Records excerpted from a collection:
• • • •
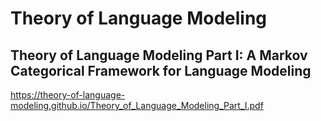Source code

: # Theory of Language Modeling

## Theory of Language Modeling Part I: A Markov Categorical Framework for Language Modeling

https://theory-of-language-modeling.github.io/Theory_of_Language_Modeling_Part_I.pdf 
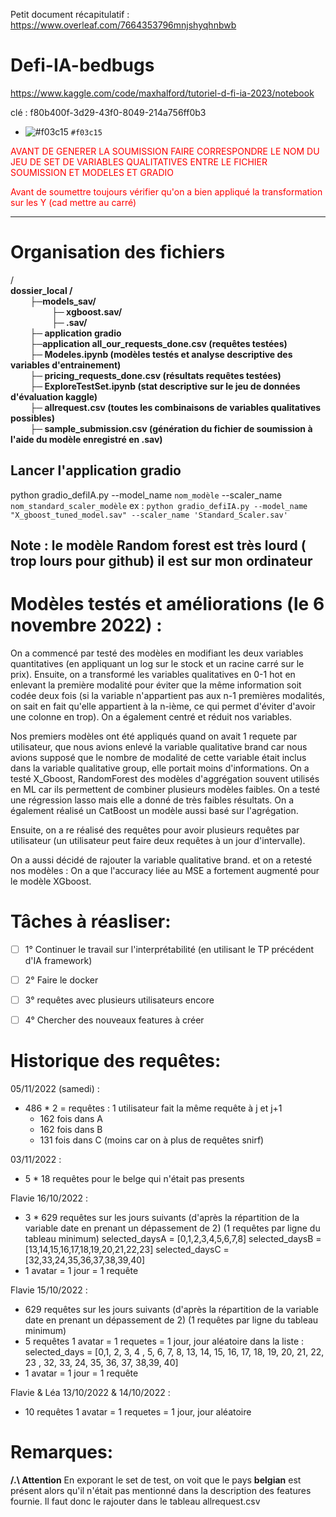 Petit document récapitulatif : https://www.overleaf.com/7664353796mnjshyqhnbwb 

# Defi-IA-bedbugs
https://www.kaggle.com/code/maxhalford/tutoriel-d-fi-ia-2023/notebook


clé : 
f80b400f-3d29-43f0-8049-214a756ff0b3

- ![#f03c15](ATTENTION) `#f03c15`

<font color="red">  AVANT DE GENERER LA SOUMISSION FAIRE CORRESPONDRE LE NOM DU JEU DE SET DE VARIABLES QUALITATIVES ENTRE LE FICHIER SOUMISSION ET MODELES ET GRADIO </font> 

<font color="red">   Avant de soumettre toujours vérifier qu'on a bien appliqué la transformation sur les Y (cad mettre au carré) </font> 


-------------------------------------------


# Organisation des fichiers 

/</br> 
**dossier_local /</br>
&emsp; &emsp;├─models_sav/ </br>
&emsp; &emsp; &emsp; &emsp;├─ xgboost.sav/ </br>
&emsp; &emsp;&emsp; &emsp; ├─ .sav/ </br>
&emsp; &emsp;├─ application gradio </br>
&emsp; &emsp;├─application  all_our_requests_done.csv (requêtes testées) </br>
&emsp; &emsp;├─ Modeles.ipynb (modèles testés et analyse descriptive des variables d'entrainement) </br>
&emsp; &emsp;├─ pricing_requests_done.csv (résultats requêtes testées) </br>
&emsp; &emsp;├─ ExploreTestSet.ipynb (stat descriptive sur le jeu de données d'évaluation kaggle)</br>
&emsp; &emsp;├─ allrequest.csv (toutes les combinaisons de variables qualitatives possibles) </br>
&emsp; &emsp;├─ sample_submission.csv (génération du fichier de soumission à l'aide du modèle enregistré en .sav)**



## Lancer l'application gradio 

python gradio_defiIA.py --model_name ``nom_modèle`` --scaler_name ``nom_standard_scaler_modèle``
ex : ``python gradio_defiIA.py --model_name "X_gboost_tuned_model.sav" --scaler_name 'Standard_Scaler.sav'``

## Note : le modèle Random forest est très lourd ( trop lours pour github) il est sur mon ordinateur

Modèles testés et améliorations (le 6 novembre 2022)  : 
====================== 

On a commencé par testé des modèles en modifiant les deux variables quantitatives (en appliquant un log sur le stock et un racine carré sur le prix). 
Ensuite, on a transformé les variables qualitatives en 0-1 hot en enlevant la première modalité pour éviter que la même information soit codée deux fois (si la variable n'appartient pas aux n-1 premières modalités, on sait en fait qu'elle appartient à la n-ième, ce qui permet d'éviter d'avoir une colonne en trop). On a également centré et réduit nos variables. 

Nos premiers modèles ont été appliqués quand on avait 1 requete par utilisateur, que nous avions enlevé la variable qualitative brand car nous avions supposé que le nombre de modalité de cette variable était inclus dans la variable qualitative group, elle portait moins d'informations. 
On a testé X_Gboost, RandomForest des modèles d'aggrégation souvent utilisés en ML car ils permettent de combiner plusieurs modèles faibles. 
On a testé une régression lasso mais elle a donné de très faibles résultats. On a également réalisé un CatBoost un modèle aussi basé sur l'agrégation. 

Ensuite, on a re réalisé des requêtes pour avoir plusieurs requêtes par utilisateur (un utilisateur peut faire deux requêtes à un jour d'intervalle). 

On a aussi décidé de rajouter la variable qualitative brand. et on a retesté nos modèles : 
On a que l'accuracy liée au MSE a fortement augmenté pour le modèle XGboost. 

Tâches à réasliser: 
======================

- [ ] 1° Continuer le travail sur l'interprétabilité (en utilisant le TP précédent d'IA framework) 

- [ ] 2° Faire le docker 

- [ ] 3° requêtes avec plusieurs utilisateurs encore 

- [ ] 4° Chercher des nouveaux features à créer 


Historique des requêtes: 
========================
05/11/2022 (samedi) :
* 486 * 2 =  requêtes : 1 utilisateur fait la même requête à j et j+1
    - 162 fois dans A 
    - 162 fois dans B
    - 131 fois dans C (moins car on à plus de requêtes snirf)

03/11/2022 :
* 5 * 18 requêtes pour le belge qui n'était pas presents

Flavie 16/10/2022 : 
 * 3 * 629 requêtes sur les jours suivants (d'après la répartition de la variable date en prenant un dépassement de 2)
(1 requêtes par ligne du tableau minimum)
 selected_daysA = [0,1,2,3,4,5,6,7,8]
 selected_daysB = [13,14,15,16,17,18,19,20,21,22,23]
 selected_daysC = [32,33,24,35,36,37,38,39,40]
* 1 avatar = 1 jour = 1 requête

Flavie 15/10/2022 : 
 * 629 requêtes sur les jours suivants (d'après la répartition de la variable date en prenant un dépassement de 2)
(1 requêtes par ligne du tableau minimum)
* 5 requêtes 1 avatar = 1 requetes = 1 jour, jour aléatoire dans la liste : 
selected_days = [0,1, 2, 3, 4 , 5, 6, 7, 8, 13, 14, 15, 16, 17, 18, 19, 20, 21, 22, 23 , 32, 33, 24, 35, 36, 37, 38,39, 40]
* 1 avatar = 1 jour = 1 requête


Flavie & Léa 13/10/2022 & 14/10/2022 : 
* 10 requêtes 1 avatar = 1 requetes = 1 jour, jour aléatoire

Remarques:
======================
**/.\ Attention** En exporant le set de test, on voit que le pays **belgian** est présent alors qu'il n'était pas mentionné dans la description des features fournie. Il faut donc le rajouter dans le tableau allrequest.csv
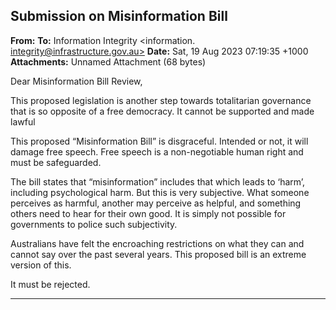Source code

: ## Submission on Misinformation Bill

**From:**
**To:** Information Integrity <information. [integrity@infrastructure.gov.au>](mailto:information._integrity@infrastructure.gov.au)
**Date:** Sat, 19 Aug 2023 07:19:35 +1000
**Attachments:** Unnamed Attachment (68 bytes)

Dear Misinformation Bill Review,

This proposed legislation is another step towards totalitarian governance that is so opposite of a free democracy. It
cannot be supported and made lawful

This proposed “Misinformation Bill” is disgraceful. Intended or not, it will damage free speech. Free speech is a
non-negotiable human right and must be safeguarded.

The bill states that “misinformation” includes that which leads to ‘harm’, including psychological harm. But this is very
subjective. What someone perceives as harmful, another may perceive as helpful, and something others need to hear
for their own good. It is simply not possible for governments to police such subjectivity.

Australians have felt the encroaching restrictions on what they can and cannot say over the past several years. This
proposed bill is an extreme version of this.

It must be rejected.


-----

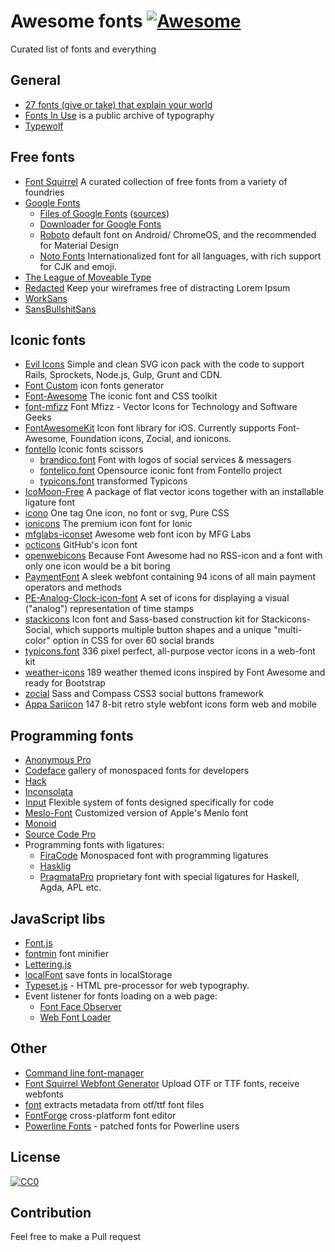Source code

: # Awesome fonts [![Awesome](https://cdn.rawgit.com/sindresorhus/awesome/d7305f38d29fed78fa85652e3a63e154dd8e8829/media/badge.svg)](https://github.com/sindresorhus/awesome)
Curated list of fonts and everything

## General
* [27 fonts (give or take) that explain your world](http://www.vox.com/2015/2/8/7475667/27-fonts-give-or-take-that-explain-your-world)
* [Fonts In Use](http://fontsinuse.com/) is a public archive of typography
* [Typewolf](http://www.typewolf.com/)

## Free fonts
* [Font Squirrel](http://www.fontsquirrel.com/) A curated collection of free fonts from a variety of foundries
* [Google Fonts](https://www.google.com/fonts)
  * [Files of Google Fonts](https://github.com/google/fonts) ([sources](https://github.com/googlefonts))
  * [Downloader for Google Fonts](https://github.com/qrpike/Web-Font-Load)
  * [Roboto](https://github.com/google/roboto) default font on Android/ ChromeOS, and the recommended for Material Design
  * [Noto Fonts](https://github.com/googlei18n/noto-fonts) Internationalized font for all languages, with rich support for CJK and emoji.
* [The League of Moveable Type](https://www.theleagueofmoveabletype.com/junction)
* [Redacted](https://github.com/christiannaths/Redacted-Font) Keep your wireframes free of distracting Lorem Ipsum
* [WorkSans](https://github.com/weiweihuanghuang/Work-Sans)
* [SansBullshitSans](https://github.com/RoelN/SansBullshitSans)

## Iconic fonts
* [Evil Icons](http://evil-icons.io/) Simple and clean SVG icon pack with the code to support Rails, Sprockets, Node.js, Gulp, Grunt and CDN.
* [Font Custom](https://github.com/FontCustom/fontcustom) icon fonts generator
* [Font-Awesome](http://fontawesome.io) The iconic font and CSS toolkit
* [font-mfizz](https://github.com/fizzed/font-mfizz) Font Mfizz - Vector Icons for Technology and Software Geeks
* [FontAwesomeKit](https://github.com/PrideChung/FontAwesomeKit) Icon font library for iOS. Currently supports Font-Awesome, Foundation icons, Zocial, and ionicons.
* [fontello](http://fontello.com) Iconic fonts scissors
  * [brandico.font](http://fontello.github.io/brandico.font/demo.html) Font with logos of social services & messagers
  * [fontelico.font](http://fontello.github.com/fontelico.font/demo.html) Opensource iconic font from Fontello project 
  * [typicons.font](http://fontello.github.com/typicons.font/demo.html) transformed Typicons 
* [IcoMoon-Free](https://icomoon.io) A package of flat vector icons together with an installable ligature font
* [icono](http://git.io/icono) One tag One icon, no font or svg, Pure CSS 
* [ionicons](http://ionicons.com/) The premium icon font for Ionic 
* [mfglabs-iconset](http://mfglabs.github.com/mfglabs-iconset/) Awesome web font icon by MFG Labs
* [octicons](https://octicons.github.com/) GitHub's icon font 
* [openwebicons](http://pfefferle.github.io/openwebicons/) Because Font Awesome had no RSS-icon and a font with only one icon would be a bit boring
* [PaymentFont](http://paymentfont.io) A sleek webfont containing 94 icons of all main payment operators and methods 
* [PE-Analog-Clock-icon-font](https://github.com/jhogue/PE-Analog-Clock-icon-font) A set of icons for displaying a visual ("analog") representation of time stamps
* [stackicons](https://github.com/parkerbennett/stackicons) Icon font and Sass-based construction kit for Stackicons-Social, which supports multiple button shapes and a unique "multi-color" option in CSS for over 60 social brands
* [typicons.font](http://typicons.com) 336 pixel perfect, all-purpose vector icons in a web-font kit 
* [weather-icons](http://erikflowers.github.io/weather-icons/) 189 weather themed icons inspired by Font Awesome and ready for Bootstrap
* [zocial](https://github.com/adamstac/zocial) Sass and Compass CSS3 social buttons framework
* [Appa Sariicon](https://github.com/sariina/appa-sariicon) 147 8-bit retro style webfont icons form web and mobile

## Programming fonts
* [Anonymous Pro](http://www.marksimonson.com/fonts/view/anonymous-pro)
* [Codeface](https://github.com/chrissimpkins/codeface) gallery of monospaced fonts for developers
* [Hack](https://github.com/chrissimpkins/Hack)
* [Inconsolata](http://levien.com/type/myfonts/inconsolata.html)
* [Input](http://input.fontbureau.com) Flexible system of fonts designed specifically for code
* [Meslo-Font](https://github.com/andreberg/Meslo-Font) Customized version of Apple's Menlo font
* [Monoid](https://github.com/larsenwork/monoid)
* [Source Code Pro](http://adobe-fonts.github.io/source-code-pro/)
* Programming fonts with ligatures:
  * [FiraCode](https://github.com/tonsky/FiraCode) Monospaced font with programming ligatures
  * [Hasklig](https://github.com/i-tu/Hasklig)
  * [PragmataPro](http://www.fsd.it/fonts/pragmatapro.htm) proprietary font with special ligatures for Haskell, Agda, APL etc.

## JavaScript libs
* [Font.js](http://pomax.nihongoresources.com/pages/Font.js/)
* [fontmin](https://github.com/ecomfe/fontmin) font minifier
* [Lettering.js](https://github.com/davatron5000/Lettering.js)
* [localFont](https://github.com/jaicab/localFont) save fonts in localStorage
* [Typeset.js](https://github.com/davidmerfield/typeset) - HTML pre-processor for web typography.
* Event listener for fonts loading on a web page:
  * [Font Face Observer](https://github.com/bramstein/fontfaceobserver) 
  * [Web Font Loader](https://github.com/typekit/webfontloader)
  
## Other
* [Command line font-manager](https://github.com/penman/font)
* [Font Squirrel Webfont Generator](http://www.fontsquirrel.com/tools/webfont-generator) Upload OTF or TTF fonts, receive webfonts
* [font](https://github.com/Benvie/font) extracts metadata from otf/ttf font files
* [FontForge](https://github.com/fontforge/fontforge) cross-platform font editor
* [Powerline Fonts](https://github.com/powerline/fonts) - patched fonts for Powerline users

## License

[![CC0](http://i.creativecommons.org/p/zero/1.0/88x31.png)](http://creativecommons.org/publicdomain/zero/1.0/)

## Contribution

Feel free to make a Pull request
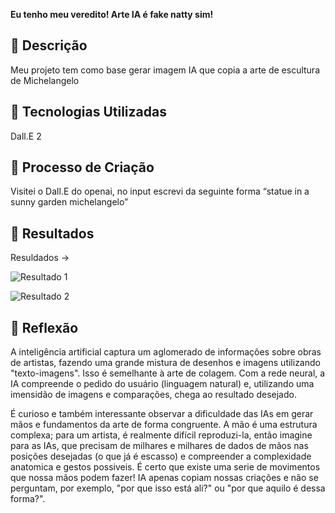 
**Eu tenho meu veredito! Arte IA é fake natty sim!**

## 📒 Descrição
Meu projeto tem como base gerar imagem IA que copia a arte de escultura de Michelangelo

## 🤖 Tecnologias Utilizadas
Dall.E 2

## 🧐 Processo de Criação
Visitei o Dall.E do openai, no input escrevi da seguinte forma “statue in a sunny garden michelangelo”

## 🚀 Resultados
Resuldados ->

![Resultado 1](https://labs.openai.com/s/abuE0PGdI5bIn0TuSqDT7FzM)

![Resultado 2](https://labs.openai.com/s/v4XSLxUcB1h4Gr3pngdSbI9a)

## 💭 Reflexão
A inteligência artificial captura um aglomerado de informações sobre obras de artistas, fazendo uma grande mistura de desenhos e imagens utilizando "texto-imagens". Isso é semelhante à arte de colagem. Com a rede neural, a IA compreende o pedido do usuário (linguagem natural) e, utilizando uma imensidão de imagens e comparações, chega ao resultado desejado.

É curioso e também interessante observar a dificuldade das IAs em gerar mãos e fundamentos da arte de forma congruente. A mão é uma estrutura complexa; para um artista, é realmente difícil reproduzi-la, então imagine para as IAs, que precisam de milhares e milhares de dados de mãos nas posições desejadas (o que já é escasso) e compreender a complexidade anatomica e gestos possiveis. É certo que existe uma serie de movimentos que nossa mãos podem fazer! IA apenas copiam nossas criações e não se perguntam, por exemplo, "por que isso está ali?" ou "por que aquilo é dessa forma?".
• • • •
To do:
The answer should contain only the lines from the start of the records above through the line with "application gradio </br>", copied exactly, and no pictures.

Task response:
Source code

: # Theory of Language Modeling

## Theory of Language Modeling Part I: A Markov Categorical Framework for Language Modeling

https://theory-of-language-modeling.github.io/Theory_of_Language_Modeling_Part_I.pdf 
 Petit document récapitulatif : https://www.overleaf.com/7664353796mnjshyqhnbwb 

# Defi-IA-bedbugs
https://www.kaggle.com/code/maxhalford/tutoriel-d-fi-ia-2023/notebook


clé : 
f80b400f-3d29-43f0-8049-214a756ff0b3

- ![#f03c15](ATTENTION) `#f03c15`

<font color="red">  AVANT DE GENERER LA SOUMISSION FAIRE CORRESPONDRE LE NOM DU JEU DE SET DE VARIABLES QUALITATIVES ENTRE LE FICHIER SOUMISSION ET MODELES ET GRADIO </font> 

<font color="red">   Avant de soumettre toujours vérifier qu'on a bien appliqué la transformation sur les Y (cad mettre au carré) </font> 


-------------------------------------------


# Organisation des fichiers 

/</br> 
**dossier_local /</br>
&emsp; &emsp;├─models_sav/ </br>
&emsp; &emsp; &emsp; &emsp;├─ xgboost.sav/ </br>
&emsp; &emsp;&emsp; &emsp; ├─ .sav/ </br>
&emsp; &emsp;├─ application gradio </br>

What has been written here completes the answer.